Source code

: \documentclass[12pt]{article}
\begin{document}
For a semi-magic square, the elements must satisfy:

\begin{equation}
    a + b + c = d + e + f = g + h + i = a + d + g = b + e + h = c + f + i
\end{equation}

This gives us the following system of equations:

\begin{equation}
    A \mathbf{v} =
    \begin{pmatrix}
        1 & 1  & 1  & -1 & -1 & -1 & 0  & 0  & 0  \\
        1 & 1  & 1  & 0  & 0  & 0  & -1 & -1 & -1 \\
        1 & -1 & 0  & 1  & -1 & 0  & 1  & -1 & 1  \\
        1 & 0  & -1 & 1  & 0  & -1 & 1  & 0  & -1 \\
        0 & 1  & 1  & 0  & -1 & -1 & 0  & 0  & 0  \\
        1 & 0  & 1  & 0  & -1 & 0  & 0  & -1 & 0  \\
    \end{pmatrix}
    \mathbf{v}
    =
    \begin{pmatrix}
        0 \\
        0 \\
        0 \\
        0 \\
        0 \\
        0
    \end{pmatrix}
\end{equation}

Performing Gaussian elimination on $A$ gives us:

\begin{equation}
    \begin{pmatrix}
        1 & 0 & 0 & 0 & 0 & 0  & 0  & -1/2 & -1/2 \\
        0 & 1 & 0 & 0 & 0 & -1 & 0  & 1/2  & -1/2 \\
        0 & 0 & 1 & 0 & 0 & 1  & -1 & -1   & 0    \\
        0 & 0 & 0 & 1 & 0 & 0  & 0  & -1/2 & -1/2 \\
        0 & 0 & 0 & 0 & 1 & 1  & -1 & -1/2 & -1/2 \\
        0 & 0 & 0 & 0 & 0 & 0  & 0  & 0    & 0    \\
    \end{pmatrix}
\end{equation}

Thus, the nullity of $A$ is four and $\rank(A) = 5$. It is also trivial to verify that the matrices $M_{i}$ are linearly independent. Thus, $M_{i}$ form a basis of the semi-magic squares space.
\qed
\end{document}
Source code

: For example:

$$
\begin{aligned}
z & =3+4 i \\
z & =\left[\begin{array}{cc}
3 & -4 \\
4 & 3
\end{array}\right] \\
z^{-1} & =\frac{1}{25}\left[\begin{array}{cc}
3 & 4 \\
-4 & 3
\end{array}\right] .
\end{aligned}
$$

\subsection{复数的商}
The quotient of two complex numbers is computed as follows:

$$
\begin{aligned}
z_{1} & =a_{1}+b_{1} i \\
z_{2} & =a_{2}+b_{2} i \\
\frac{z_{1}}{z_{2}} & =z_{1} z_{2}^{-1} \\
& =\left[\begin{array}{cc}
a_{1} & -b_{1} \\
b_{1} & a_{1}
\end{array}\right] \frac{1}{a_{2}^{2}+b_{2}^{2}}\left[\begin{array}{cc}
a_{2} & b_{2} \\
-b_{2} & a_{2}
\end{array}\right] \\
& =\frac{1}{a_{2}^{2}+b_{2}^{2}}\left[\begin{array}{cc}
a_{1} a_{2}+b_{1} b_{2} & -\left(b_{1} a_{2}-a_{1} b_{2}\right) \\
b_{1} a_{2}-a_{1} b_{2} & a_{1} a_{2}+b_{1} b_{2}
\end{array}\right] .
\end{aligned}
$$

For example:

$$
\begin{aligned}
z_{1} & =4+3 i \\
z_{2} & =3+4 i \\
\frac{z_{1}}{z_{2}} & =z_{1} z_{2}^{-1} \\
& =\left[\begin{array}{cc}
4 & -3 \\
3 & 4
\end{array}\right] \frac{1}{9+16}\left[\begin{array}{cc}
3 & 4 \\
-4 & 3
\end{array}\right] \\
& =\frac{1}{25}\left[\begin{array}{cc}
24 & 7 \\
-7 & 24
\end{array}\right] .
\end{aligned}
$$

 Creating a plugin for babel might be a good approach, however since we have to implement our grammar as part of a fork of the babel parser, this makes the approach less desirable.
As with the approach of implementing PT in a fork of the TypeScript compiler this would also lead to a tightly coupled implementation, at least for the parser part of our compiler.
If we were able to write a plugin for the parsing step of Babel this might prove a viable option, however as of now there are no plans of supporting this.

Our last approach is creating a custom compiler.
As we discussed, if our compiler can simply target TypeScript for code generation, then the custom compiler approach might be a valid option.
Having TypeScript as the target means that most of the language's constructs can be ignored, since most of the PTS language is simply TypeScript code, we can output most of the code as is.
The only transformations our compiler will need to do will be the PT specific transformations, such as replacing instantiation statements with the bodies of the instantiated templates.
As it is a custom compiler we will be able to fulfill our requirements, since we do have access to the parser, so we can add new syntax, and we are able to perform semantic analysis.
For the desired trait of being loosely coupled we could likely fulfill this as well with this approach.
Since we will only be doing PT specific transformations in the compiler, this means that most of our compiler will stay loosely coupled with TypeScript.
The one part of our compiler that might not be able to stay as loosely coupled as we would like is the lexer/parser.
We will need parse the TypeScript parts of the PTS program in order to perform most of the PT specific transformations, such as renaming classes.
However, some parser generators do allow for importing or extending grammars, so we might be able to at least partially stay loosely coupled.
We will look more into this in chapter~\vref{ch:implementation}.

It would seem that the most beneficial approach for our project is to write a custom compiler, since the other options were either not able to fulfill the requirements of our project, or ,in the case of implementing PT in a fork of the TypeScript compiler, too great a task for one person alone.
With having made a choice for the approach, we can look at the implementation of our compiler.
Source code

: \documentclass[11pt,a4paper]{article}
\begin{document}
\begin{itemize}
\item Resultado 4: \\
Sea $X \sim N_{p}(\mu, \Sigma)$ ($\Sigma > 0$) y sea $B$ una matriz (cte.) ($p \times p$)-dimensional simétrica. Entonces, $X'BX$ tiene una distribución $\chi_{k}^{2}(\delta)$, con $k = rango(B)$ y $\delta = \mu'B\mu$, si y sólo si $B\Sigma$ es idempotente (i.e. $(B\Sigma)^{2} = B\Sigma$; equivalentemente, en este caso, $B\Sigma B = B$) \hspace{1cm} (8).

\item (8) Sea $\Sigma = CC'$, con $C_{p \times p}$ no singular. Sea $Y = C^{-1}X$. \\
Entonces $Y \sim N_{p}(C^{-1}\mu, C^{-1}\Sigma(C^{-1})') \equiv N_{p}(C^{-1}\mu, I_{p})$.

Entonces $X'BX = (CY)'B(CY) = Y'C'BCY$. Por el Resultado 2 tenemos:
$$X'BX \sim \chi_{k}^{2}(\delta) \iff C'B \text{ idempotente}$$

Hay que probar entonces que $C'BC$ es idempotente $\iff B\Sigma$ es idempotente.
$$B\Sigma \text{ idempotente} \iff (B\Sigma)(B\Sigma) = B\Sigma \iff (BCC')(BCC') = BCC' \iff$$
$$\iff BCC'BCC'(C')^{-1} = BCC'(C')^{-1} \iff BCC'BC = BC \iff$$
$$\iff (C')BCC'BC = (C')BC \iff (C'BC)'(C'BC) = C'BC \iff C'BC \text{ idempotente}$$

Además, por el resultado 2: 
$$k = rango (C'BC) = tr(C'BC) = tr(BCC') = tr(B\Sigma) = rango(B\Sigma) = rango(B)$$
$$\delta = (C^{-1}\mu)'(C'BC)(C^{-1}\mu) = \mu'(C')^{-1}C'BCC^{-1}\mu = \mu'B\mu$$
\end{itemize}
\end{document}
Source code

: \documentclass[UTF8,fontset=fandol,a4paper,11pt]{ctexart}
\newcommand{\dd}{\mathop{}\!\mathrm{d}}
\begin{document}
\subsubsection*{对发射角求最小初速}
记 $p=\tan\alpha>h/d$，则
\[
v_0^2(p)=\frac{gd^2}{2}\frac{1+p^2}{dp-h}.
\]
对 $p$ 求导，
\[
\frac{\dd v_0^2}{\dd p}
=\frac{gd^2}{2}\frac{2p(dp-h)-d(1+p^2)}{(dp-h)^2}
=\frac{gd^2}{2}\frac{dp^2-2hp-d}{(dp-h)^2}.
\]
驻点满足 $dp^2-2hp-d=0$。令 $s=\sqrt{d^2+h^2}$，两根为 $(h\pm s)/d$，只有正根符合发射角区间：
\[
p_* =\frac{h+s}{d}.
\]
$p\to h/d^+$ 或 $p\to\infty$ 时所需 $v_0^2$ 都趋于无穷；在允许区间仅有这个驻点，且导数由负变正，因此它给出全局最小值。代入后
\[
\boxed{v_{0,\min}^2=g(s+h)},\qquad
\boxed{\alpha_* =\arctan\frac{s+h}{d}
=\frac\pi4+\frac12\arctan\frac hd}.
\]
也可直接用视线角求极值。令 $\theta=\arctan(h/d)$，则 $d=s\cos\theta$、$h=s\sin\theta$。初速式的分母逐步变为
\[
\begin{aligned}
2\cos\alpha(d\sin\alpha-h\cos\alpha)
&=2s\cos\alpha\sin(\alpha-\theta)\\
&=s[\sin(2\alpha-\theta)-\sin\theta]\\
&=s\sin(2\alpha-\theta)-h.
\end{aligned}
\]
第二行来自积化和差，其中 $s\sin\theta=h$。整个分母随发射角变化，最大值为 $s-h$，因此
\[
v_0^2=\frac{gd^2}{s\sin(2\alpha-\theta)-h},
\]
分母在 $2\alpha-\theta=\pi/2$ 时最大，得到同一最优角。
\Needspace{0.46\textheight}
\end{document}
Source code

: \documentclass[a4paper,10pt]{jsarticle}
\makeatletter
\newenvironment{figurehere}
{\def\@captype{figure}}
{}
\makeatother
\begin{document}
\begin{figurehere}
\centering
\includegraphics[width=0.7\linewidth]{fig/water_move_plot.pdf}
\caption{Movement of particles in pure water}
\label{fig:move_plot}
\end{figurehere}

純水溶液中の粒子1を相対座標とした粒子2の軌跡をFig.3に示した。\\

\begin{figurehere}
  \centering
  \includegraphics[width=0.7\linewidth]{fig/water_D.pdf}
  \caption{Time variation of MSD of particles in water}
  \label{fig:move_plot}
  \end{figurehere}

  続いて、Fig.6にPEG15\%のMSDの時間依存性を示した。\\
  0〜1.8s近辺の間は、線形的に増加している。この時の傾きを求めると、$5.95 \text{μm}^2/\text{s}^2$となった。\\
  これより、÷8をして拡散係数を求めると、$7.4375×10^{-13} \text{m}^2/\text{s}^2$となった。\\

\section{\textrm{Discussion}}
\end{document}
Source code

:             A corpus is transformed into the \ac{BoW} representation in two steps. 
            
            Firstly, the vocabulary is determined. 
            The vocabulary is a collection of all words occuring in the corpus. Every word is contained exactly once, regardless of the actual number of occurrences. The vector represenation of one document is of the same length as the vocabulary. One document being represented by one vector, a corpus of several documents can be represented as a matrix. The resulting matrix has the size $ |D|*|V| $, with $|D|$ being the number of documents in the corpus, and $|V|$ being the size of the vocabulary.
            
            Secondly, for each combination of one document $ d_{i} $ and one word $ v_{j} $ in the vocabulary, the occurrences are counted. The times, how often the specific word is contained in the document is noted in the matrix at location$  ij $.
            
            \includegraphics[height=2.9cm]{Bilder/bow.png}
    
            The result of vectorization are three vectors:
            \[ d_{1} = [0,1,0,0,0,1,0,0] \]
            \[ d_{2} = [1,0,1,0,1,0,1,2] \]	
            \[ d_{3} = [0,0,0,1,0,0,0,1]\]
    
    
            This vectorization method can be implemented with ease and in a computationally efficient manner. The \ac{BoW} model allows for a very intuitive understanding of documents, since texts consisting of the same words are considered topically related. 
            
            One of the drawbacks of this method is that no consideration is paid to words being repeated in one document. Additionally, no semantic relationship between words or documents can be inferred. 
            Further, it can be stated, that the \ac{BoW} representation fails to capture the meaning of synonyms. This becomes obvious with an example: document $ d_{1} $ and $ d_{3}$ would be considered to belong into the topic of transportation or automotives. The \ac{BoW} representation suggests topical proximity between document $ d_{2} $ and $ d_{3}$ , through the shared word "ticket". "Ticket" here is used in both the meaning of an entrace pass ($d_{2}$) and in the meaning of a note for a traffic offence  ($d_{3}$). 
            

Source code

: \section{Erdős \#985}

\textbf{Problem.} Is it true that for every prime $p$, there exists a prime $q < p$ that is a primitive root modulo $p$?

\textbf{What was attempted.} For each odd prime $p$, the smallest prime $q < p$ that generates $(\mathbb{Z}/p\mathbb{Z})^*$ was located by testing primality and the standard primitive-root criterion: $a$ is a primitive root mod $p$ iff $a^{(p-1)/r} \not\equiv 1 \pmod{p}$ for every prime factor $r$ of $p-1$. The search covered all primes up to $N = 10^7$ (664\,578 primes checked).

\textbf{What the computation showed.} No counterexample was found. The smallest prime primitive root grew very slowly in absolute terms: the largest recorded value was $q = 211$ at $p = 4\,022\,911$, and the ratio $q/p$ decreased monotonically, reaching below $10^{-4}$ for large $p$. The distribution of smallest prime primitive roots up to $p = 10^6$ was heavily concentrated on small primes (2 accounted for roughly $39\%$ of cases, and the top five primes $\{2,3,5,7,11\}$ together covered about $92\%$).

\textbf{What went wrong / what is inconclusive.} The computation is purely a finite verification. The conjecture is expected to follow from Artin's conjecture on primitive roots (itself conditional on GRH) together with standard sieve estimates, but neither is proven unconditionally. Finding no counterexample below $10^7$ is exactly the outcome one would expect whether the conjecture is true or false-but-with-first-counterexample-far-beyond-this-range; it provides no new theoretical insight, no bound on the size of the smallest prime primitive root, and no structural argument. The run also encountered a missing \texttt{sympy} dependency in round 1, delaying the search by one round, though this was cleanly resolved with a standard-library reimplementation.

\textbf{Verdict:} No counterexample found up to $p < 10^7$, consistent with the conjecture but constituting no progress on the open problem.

--------------------------------------------------

* [Try it] Across the whole listing, show each line where the word "times" occurs.

* [Exercise result]
Sea $X \sim N_{p}(\mu, \Sigma)$ ($\Sigma > 0$) y sea $B$ una matriz (cte.) ($p \times p$)-dimensional simétrica. Entonces, $X'BX$ tiene una distribución $\chi_{k}^{2}(\delta)$, con $k = rango(B)$ y $\delta = \mu'B\mu$, si y sólo si $B\Sigma$ es idempotente (i.e. $(B\Sigma)^{2} = B\Sigma$; equivalentemente, en este caso, $B\Sigma B = B$) \hspace{1cm} (8).
\item (8) Sea $\Sigma = CC'$, con $C_{p \times p}$ no singular. Sea $Y = C^{-1}X$. \\
            Secondly, for each combination of one document $ d_{i} $ and one word $ v_{j} $ in the vocabulary, the occurrences are counted. The times, how often the specific word is contained in the document is noted in the matrix at location$  ij $.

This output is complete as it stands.